=== AIM OF THE EXERCISE ===
All of the entries below must be copied out exactly.

=== AVAILABLE RECORDS ===
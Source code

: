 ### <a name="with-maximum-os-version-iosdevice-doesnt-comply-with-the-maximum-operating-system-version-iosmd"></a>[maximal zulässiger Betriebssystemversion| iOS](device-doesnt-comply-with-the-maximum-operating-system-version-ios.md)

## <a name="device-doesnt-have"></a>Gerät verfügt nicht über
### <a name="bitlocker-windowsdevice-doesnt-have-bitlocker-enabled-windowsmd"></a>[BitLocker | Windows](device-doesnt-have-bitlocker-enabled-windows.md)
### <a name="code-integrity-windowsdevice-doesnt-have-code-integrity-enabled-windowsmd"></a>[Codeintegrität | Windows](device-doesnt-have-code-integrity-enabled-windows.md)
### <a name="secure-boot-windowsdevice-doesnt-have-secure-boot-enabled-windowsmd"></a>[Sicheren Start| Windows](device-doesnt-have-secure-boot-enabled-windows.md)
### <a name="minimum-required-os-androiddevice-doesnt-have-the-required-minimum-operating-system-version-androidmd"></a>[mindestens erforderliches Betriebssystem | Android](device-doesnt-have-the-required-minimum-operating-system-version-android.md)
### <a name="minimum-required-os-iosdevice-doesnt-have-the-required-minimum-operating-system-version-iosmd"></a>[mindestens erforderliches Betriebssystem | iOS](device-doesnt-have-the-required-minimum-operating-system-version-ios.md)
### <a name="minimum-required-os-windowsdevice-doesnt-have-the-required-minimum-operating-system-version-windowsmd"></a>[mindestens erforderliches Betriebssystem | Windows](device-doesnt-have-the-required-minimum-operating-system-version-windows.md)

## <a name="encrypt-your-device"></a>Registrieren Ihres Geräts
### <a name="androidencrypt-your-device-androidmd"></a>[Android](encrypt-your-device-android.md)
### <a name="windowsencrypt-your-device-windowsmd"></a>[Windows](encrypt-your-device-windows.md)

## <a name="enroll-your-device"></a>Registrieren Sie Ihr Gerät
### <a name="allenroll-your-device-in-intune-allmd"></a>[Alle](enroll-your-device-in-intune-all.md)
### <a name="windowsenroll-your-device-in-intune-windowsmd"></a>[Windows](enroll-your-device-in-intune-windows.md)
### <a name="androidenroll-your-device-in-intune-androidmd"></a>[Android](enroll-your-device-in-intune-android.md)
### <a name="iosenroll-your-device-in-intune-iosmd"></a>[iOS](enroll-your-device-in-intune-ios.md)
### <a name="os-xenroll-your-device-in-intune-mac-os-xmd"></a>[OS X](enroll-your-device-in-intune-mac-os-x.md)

=== ANSWER BELOW ===
Source code

: ### <a name="with-maximum-os-version-iosdevice-doesnt-comply-with-the-maximum-operating-system-version-iosmd"></a>[maximal zulässiger Betriebssystemversion| iOS](device-doesnt-comply-with-the-maximum-operating-system-version-ios.md)

## <a name="device-doesnt-have"></a>Gerät verfügt nicht über
### <a name="bitlocker-windowsdevice-doesnt-have-bitlocker-enabled-windowsmd"></a>[BitLocker | Windows](device-doesnt-have-bitlocker-enabled-windows.md)
### <a name="code-integrity-windowsdevice-doesnt-have-code-integrity-enabled-windowsmd"></a>[Codeintegrität | Windows](device-doesnt-have-code-integrity-enabled-windows.md)
### <a name="secure-boot-windowsdevice-doesnt-have-secure-boot-enabled-windowsmd"></a>[Sicheren Start| Windows](device-doesnt-have-secure-boot-enabled-windows.md)
### <a name="minimum-required-os-androiddevice-doesnt-have-the-required-minimum-operating-system-version-androidmd"></a>[mindestens erforderliches Betriebssystem | Android](device-doesnt-have-the-required-minimum-operating-system-version-android.md)
### <a name="minimum-required-os-iosdevice-doesnt-have-the-required-minimum-operating-system-version-iosmd"></a>[mindestens erforderliches Betriebssystem | iOS](device-doesnt-have-the-required-minimum-operating-system-version-ios.md)
### <a name="minimum-required-os-windowsdevice-doesnt-have-the-required-minimum-operating-system-version-windowsmd"></a>[mindestens erforderliches Betriebssystem | Windows](device-doesnt-have-the-required-minimum-operating-system-version-windows.md)

## <a name="encrypt-your-device"></a>Registrieren Ihres Geräts
### <a name="androidencrypt-your-device-androidmd"></a>[Android](encrypt-your-device-android.md)
### <a name="windowsencrypt-your-device-windowsmd"></a>[Windows](encrypt-your-device-windows.md)

## <a name="enroll-your-device"></a>Registrieren Sie Ihr Gerät
### <a name="allenroll-your-device-in-intune-allmd"></a>[Alle](enroll-your-device-in-intune-all.md)
### <a name="windowsenroll-your-device-in-intune-windowsmd"></a>[Windows](enroll-your-device-in-intune-windows.md)
### <a name="androidenroll-your-device-in-intune-androidmd"></a>[Android](enroll-your-device-in-intune-android.md)
### <a name="iosenroll-your-device-in-intune-iosmd"></a>[iOS](enroll-your-device-in-intune-ios.md)
### <a name="os-xenroll-your-device-in-intune-mac-os-xmd"></a>[OS X](enroll-your-device-in-intune-mac-os-x.md)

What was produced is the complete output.